Marinelli on Sims: "He's a beast."

Lions' running back Tatum Bell took the hand-off from quarterback Dan Orlovsky. A few moments later, his world turned from honolulu blue to black. As he glanced up, number '50' was walking away from the scene of the crime.

Lions' running back Tatum Bell took the hand-off from quarterback Dan Orlovsky. A few moments later, his world turned from honolulu blue to black. As he glanced up, number '50' was walking away from the scene of the crime.

Nothing has changed between Ernie Sims' rookie season and 2007. Instead, the second-year linebacker is quicker, more aware of his surroundings, and that doesn't bode well for opponents -- or his teammates, for that matter.

During Sunday's morning session of training camp, Sims leveled Bell to the delight of his defensive teammates. And Lions' head coach Rod Marinelli made no apologies for Sims' search-and-destroy technique.

"He crunched him, and that's a part of the etiquette I'm talking about," said Marinelli. "You can have a very physical practice and still have good etiquette and not get people beat up.

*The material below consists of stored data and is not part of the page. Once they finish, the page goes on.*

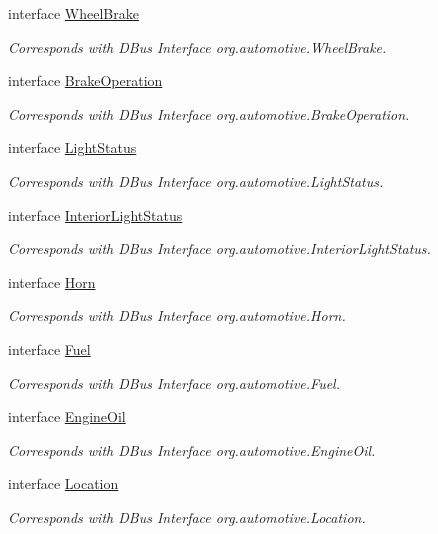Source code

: \begin{DoxyCompactItemize}
interface \hyperlink{interfaceWheelBrake}{Wheel\+Brake}
\begin{DoxyCompactList}\small\item\em Corresponds with D\+Bus Interface org.\+automotive.\+Wheel\+Brake. \end{DoxyCompactList}\item 
interface \hyperlink{interfaceBrakeOperation}{Brake\+Operation}
\begin{DoxyCompactList}\small\item\em Corresponds with D\+Bus Interface org.\+automotive.\+Brake\+Operation. \end{DoxyCompactList}\item 
interface \hyperlink{interfaceLightStatus}{Light\+Status}
\begin{DoxyCompactList}\small\item\em Corresponds with D\+Bus Interface org.\+automotive.\+Light\+Status. \end{DoxyCompactList}\item 
interface \hyperlink{interfaceInteriorLightStatus}{Interior\+Light\+Status}
\begin{DoxyCompactList}\small\item\em Corresponds with D\+Bus Interface org.\+automotive.\+Interior\+Light\+Status. \end{DoxyCompactList}\item 
interface \hyperlink{interfaceHorn}{Horn}
\begin{DoxyCompactList}\small\item\em Corresponds with D\+Bus Interface org.\+automotive.\+Horn. \end{DoxyCompactList}\item 
interface \hyperlink{interfaceFuel}{Fuel}
\begin{DoxyCompactList}\small\item\em Corresponds with D\+Bus Interface org.\+automotive.\+Fuel. \end{DoxyCompactList}\item 
interface \hyperlink{interfaceEngineOil}{Engine\+Oil}
\begin{DoxyCompactList}\small\item\em Corresponds with D\+Bus Interface org.\+automotive.\+Engine\+Oil. \end{DoxyCompactList}\item 
interface \hyperlink{interfaceLocation}{Location}
\begin{DoxyCompactList}\small\item\em Corresponds with D\+Bus Interface org.\+automotive.\+Location. \end{DoxyCompactList}\item 

\end{DoxyCompactItemize}
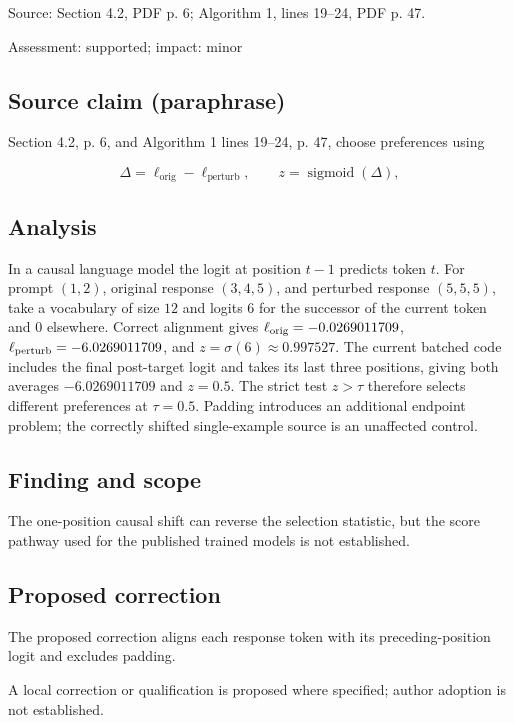 \documentclass[11pt]{article}
\begin{document}
Source: Section 4.2, PDF p. 6; Algorithm 1, lines 19–24, PDF p. 47.

Assessment: supported; impact: minor

\subsection*{Source claim (paraphrase)}

Section 4.2, p. 6, and Algorithm 1 lines 19–24, p. 47, choose preferences using

\[ \Delta=\ell_{\mathrm{orig}}-\ell_{\mathrm{perturb}}, \qquad z=\operatorname{sigmoid}(\Delta), \]

\subsection*{Analysis}

In a causal language model the logit at position \(t-1\) predicts token \(t\). For prompt \((1,2)\), original response \((3,4,5)\), and perturbed response \((5,5,5)\), take a vocabulary of size \(12\) and logits \(6\) for the successor of the current token and \(0\) elsewhere. Correct alignment gives \(\ell_{\rm orig}=-0.0269011709\), \(\ell_{\rm perturb}=-6.0269011709\), and \(z=\sigma(6)\approx0.997527\). The current batched code includes the final post-target logit and takes its last three positions, giving both averages \(-6.0269011709\) and \(z=0.5\). The strict test \(z>\tau\) therefore selects different preferences at \(\tau=0.5\). Padding introduces an additional endpoint problem; the correctly shifted single-example source is an unaffected control.

\subsection*{Finding and scope}

The one-position causal shift can reverse the selection statistic, but the score pathway used for the published trained models is not established.

\subsection*{Proposed correction}

The proposed correction aligns each response token with its preceding-position logit and excludes padding.

A local correction or qualification is proposed where specified; author adoption is not established.
\end{document}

Everyday you see me bring them together and go over what I want them to do, but I go over etiquette everyday before all of that.

"You know we don't dive for loose balls; you don't help a teammate up. You just have got to be smart, no piles. So if you work like that, and they're doing it, that's important."

Marinelli added that Sims, who led the team in tackles last year with 124, has improved after his outstanding rookie campaign. While Sims was everywhere on the football field in 2006, that didn't necessarily benefit the team -- many times missing an assignment and leaving the defense vulnerable.

"I think (defensive coordinator) Joe Barry and (defensive assistant) Phil Snow really helped him (get) detailed him up," said Marinelli. "God, he's relentless. His speed, he's always been fast; he's no faster than he was last year, but he's seeing things faster and reacting faster.

"I've been on his bandwagon for a year and a half, I believe in Ernie."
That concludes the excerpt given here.